Communicator of the Month: César Chávez — Workers’ Rights Warrior
Our Communicator of the Month series showcases individuals whose voices have made a lasting impact on our country. In 2021, we are honoring 12 champions of change who fought against injustices of all kinds to advance the rights of people in the United States.
“Once social change begins, it cannot be reversed. You cannot un-educate the person who has learned to read. You cannot humiliate the person who feels pride. You cannot oppress the people who are not afraid anymore.” — César Estrada Chávez
March 31, 1927 — April 23, 1993
César Estrada Chávez had a passion for fairness and equality that ignited a national movement to organize farmworkers and restore their dignity.
Chávez was born to Mexican immigrants in Yuma, Arizona. His family moved to California, where they worked as migrant farmworkers from the Imperial Valley up to Fresno County. He and his brother would end up attending 37 schools.
Added to the frequent disruption in Chávez’s education were the challenges of language and racism. At school, Spanish — which Chávez spoke exclusively at home — was forbidden and violators punished. Many schools were still segregated.
Chávez graduated from the eighth grade at the age of 15. With his father injured from an accident, Chávez had to support his family rather than pursue further education, even though he displayed an avid interest in learning throughout his life. In the fields and migrant camps, Chávez experienced inhumane living conditions, unsafe working conditions, corrupt labor contractors and grossly insufficient wages for the grueling work of farm labor ― challenges that drove his commitment to labor rights for farmworkers.
After serving in the then-segregated U.S. Navy from 1946 to 1948, Chávez married, started a family and grew interested in labor organizing. In the 1950s, he met activist Catholic priest Father Donald McDonnell, with whom he discussed nonviolent organizing — strikes, boycotts, marches and fasts. He studied St. Francis’ and Gandhi’s works, followed Martin Luther King Jr.’s Montgomery bus boycott, and met Fred Ross, co-founder of the Community Service Organization (CSO). Chávez became an organizer and eventually national director for the CSO, which focused on California Latino civil rights.
In 1962, Chávez resigned from the CSO to create a union for farmworkers. He co-founded the National Farm Workers Association (predecessor of the United Farm Workers, or UFW) with Dolores Huerta, another CSO member and Chicano civil rights leader. The organization’s first major test came in 1965, when its members voted to join the Filipino American grape workers’ strike against poor pay and working conditions in Delano, California. That year, the National Farm Workers Association and the Agricultural Workers Organizing Committee (which would later merge to form the UFW) united 5,000 grape workers in a 5-year-long nonviolent strike against Delano grape growers. The strike involved a 340-mile march from Delano to the state capital of Sacramento, nationwide boycotts of California table grapes and Chávez’s own hunger strike. These efforts paid off in 1970, when 26 Delano growers formally signed union contracts recognizing the UFW.

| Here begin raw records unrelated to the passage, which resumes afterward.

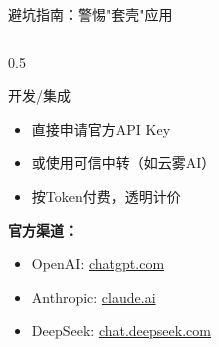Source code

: \documentclass[aspectratio=169,11pt]{beamer}
\begin{document}
\begin{frame}{避坑指南：警惕"套壳"应用}
\begin{columns}
\begin{column}{0.5\textwidth}
            \begin{block}{开发/集成}
                \begin{itemize}
                    \item 直接申请官方API Key
                    \item 或使用可信中转（如云雾AI）
                    \item 按Token付费，透明计价
                \end{itemize}
            \end{block}
            
            \vspace{0.2cm}
            \textbf{官方渠道：}
            \begin{itemize}
                \item OpenAI: \url{chatgpt.com}
                \item Anthropic: \url{claude.ai}
                \item DeepSeek: \url{chat.deepseek.com}
            \end{itemize}
        \end{column}
    \end{columns}
\end{frame}
\end{document}
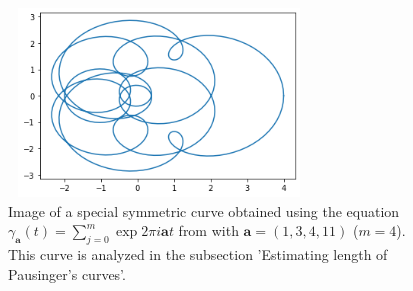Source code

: \begin{figure}[h!]
  \begin{center}
    \includegraphics[width=80mm, height=50mm]{Figuras/CurvaBuffon.png}\par
    \caption{Image of a special symmetric curve obtained using the equation $ \gamma_{\textbf{a}}(t) = \sum_{j=0}^{m} \exp{2\pi i \textbf{a} t} $ from \cite{Pausinger.pdf} with $\textbf{a}=(1,3,4,11)$ ($m=4$). This curve is analyzed in the subsection 'Estimating length of Pausinger's curves'.}
    \label{fig:Pausinger}
  \end{center}
\end{figure}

In 1965, Chávez founded El Malcriado, a newspaper to be the “voice of the farmworker.” El Malcriado would eventually become the official paper of the UFW.
Chavez’s work and that of the UFW succeeded where countless efforts in the previous century had failed: improving pay and working conditions for farm laborers in the 1960s and 1970s, and paving the way for landmark legislation in 1975 that codified and guaranteed agricultural workers’ right to unionize, bargain collectively with their employers and vote in secret-ballot elections in California.
Despite its early successes, the UFW would face plenty of pushback from growers and government in the years to come. Chávez spent the rest of his life defending farmworkers’ dignity and fighting for their rights.
Since his death in 1993 at the age of 66, Chávez has been honored posthumously with the Medal of Freedom from President Bill Clinton, a national monument, a postage stamp and most recently a U.S. federal commemorative holiday, proclaimed by President Barack Obama. César Chávez Day, celebrated on March 31 every year, is meant to honor the birth and legacy of Chávez.
“He was for his own people a Moses figure,” Clinton said. “The farmworkers who labored in the fields and yearned for respect and self-sufficiency pinned their hopes on this remarkable man, who, with faith and discipline, with soft-spoken humility and amazing inner strength, led a very courageous life. And in so doing, brought dignity to the lives of so many others, and provided for us inspiration for the rest of our nation’s history.”